Ad-aware, written and distributed by German developer Lavasoft, has also drawn criticism among advertising and marketing companies. It functions much like an antivirus program, checking a hard drive for adware and spyware components that have been installed--often surreptitiously--since the last time it was run. By simply clicking a button, individuals can clean their drives of any suspect programs.
Advertising companies constantly change their files in an effort to stay ahead of this and other programs, but Lavasoft updates its database just as often.
The arms race ratcheted another notch last month when RadLight, a Slovak Republic-based video software company, began distributing code that disarmed Ad-aware while installing its video player. A predictable outrage swept through privacy groups, and Lavasoft acted swiftly to counteract RadLight's hack.
"This possibility has been something we had discussed internally and publicly for quite a while but had always been considered remote," Michael Wood, Lavasoft's North American spokesman, said in an e-mail interview. "Why would a developer do something that could destroy their credibility and possibly their company? Sadly we were proven wrong."
Last month, the World Wide Web Consortium approved a technology called the Platform for Privacy Preferences, or P3P, as a standard that would help consumers choose how much of their personal information they want to divulge to Web sites if accepted by browser companies.
Moving into the mainstream?
Although none of these tools can guarantee a perfectly anonymous, advertising-free Internet experience, they provide more control over technologies on hard drives that might otherwise have existed and operated without detection.
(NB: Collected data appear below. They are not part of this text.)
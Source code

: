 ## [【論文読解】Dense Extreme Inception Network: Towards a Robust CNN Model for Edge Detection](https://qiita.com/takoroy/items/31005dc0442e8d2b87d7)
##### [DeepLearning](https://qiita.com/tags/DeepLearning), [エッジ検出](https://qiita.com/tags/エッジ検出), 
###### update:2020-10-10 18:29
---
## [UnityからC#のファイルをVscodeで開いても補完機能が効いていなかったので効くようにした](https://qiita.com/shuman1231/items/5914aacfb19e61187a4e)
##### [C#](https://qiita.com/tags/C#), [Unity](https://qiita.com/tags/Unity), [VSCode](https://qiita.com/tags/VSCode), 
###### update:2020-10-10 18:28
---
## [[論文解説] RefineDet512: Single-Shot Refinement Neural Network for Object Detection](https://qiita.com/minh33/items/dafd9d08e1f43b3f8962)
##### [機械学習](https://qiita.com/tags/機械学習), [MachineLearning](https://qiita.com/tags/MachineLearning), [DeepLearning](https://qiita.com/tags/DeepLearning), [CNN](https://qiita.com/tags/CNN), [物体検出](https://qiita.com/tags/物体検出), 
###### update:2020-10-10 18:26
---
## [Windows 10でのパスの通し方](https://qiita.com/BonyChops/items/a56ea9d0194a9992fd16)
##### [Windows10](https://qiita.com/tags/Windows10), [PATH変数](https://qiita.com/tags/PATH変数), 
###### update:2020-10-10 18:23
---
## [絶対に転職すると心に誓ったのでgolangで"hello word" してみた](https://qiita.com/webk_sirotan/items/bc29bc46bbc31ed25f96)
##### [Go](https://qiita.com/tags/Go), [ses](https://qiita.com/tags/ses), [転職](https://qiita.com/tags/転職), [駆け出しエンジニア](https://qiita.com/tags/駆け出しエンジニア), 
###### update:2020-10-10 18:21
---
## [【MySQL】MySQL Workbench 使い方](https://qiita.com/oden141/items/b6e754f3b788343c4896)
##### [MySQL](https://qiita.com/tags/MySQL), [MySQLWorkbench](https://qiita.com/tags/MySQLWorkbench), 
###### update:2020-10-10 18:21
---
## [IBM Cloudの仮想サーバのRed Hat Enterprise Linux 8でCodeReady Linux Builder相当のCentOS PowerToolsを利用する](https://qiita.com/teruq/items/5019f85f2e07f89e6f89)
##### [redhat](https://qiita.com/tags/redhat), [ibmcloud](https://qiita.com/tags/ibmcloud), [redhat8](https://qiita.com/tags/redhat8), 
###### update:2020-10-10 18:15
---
Yet it's
difficult to imagine vast numbers of consumers finding and configuring firewalls or other protection tools on their own.
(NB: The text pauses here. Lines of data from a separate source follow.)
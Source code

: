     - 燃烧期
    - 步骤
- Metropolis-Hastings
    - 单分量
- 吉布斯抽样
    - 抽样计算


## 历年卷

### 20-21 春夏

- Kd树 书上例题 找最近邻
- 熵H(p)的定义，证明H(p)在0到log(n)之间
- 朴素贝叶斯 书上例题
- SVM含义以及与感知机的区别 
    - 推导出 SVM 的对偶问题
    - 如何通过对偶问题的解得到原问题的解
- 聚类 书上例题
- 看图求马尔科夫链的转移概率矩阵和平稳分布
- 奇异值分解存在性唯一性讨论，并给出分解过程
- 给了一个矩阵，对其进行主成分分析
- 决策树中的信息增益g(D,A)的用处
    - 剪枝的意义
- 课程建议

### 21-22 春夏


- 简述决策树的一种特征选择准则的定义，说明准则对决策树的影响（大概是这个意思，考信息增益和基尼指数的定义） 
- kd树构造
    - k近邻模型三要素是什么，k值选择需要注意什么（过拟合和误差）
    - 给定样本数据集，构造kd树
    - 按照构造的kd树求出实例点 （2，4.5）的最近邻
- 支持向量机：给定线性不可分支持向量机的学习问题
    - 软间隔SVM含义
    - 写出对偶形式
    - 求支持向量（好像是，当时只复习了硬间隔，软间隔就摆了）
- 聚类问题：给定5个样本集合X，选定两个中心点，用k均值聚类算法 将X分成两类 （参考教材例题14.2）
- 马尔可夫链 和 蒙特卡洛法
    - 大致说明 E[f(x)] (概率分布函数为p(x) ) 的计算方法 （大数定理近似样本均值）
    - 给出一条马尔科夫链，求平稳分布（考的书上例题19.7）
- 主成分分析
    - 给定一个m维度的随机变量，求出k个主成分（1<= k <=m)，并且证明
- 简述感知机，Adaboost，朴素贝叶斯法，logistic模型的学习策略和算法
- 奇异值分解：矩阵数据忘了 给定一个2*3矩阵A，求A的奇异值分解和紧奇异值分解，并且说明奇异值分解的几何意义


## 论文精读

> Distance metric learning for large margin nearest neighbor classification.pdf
"I don't think most consumers are aware of how much they're being monitored," said Jim Nail, an advertising analyst with Forrester Research. "It's a lot easier to just ignore ads than it is to download (a piece of software), install it, and make sure it works right."
Still, ISPs and computer manufacturers are beginning to consider offering these tools as a way to distinguish themselves from competitors, as well as quell privacy fears among their customers. If major, trusted companies do find market demand, they could vastly speed the use of these technologies.
Many large companies--particularly ISPs that receive ad revenues as well--are unlikely to support software that directly strips out advertising. But some are adopting tools like ZoneAlarm that allow customers to control which software applications can use their Net connections.
EarthLink, for example, has been distributing and supporting ZoneAlarm since late last year. The national ISP, which has more than 4 million dial-up subscribers, also provides a firewall as a standard part of its home-networking service.
"It's a very important part of what we do to give subscribers the tools to help recognize what's going in and what's going out," EarthLink spokesman Brian Kovalesky said.
A Gateway representative said the PC maker does not provide firewall software on a regular basis but is looking closely at the possibility. And at Dell Computer, a spokeswoman said her company would "definitely...play a role in that space" in the very near future.
Even if large companies do help bring these tools into the mainstream, however, the issue may be irrelevant in a few years. Advertising experts question whether intrusive practices are valuable enough to survive, noting that several companies that began the trend have already gone out of business.
Whatever the outlook, the distributors of anti-adware tools will remain focused on the here and now.
"Our aim is not to destroy or support any advertising model," Lavasoft's Wood said. "Economics and the market will either destroy or reward any business model, not Lavasoft or Ad-aware. The consumer will determine who succeeds and who fails."